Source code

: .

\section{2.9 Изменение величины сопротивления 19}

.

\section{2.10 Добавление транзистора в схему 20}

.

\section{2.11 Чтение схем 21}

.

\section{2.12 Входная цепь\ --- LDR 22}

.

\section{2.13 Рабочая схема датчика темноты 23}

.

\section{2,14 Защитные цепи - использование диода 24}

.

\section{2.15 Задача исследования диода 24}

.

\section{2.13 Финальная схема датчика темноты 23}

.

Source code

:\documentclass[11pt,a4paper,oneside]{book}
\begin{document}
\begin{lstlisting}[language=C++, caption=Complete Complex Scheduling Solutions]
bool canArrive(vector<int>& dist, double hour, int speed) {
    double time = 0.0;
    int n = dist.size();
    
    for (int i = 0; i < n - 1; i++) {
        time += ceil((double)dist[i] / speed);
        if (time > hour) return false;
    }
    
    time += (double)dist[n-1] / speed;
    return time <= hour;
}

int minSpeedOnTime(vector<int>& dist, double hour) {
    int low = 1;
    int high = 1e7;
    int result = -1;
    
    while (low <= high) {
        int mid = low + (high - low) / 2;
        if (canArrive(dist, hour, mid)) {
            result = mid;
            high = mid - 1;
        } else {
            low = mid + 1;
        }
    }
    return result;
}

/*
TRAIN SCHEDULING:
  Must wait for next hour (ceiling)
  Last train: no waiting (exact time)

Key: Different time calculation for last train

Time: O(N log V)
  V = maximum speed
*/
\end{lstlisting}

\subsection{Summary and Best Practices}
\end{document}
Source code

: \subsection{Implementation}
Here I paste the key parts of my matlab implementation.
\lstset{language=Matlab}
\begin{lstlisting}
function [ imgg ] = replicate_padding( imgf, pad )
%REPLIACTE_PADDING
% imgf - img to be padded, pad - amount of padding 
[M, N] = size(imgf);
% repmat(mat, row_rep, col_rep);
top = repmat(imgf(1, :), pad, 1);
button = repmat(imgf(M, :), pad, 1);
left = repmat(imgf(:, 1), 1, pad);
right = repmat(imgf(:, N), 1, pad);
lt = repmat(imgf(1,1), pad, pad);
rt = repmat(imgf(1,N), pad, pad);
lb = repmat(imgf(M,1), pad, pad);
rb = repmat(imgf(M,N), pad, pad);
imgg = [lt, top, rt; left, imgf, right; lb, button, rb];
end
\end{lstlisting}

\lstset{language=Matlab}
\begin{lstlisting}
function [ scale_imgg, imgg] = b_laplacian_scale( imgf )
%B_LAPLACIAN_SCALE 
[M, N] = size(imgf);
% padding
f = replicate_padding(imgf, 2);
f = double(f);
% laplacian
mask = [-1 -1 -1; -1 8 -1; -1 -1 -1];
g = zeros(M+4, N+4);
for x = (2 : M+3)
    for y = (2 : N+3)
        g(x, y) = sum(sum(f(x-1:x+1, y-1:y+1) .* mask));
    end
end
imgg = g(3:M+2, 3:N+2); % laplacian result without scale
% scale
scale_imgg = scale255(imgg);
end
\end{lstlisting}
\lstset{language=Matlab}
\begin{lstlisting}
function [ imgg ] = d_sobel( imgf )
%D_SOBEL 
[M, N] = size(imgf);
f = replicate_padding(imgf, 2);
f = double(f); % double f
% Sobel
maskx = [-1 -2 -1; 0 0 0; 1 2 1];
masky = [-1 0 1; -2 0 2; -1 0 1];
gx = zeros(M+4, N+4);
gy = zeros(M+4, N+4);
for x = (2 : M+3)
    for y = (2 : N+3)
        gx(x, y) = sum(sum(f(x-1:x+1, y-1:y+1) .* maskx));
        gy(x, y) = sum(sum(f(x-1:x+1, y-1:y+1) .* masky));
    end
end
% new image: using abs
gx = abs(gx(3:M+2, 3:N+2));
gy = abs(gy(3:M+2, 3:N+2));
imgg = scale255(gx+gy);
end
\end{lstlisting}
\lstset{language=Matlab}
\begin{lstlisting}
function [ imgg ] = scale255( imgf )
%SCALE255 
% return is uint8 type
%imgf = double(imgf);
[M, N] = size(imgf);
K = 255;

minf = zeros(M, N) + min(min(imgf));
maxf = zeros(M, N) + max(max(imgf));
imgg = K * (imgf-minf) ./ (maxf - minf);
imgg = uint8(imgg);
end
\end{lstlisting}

About this task:
Reproduce each of the records word for word.

Problem solution:
Source code

: .

\section{2.9 Изменение величины сопротивления 19}

.

\section{2.10 Добавление транзистора в схему 20}

.

\section{2.11 Чтение схем 21}

.

\section{2.12 Входная цепь\ --- LDR 22}

.

\section{2.13 Рабочая схема датчика темноты 23}

.

\section{2,14 Защитные цепи - использование диода 24}

.

\section{2.15 Задача исследования диода 24}

.

\section{2.13 Финальная схема датчика темноты 23}

.

Source code

:\documentclass[11pt,a4paper,oneside]{book}
\begin{document}
\begin{lstlisting}[language=C++, caption=Complete Complex Scheduling Solutions]
bool canArrive(vector<int>& dist, double hour, int speed) {
    double time = 0.0;
    int n = dist.size();
    
    for (int i = 0; i < n - 1; i++) {
        time += ceil((double)dist[i] / speed);
        if (time > hour) return false;
    }
    
    time += (double)dist[n-1] / speed;
    return time <= hour;
}

int minSpeedOnTime(vector<int>& dist, double hour) {
    int low = 1;
    int high = 1e7;
    int result = -1;
    
    while (low <= high) {
        int mid = low + (high - low) / 2;
        if (canArrive(dist, hour, mid)) {
            result = mid;
            high = mid - 1;
        } else {
            low = mid + 1;
        }
    }
    return result;
}

/*
TRAIN SCHEDULING:
  Must wait for next hour (ceiling)
  Last train: no waiting (exact time)

Key: Different time calculation for last train

Time: O(N log V)
  V = maximum speed
*/
\end{lstlisting}

\subsection{Summary and Best Practices}
\end{document}
Source code

: \subsection{Implementation}
Here I paste the key parts of my matlab implementation.
\lstset{language=Matlab}
\begin{lstlisting}
function [ imgg ] = replicate_padding( imgf, pad )
%REPLIACTE_PADDING
% imgf - img to be padded, pad - amount of padding 
[M, N] = size(imgf);
% repmat(mat, row_rep, col_rep);
top = repmat(imgf(1, :), pad, 1);
button = repmat(imgf(M, :), pad, 1);
left = repmat(imgf(:, 1), 1, pad);
right = repmat(imgf(:, N), 1, pad);
lt = repmat(imgf(1,1), pad, pad);
rt = repmat(imgf(1,N), pad, pad);
lb = repmat(imgf(M,1), pad, pad);
rb = repmat(imgf(M,N), pad, pad);
imgg = [lt, top, rt; left, imgf, right; lb, button, rb];
end
\end{lstlisting}

\lstset{language=Matlab}
\begin{lstlisting}
function [ scale_imgg, imgg] = b_laplacian_scale( imgf )
%B_LAPLACIAN_SCALE 
[M, N] = size(imgf);
% padding
f = replicate_padding(imgf, 2);
f = double(f);
% laplacian
mask = [-1 -1 -1; -1 8 -1; -1 -1 -1];
g = zeros(M+4, N+4);
for x = (2 : M+3)
    for y = (2 : N+3)
        g(x, y) = sum(sum(f(x-1:x+1, y-1:y+1) .* mask));
    end
end
imgg = g(3:M+2, 3:N+2); % laplacian result without scale
% scale
scale_imgg = scale255(imgg);
end
\end{lstlisting}
\lstset{language=Matlab}
\begin{lstlisting}
function [ imgg ] = d_sobel( imgf )
%D_SOBEL 
[M, N] = size(imgf);
f = replicate_padding(imgf, 2);
f = double(f); % double f
% Sobel
maskx = [-1 -2 -1; 0 0 0; 1 2 1];
masky = [-1 0 1; -2 0 2; -1 0 1];
gx = zeros(M+4, N+4);
gy = zeros(M+4, N+4);
for x = (2 : M+3)
    for y = (2 : N+3)
        gx(x, y) = sum(sum(f(x-1:x+1, y-1:y+1) .* maskx));
        gy(x, y) = sum(sum(f(x-1:x+1, y-1:y+1) .* masky));
    end
end
% new image: using abs
gx = abs(gx(3:M+2, 3:N+2));
gy = abs(gy(3:M+2, 3:N+2));
imgg = scale255(gx+gy);
end
\end{lstlisting}
\lstset{language=Matlab}
\begin{lstlisting}
function [ imgg ] = scale255( imgf )
%SCALE255 
% return is uint8 type
%imgf = double(imgf);
[M, N] = size(imgf);
K = 255;

minf = zeros(M, N) + min(min(imgf));
maxf = zeros(M, N) + max(max(imgf));
imgg = K * (imgf-minf) ./ (maxf - minf);
imgg = uint8(imgg);
end
\end{lstlisting}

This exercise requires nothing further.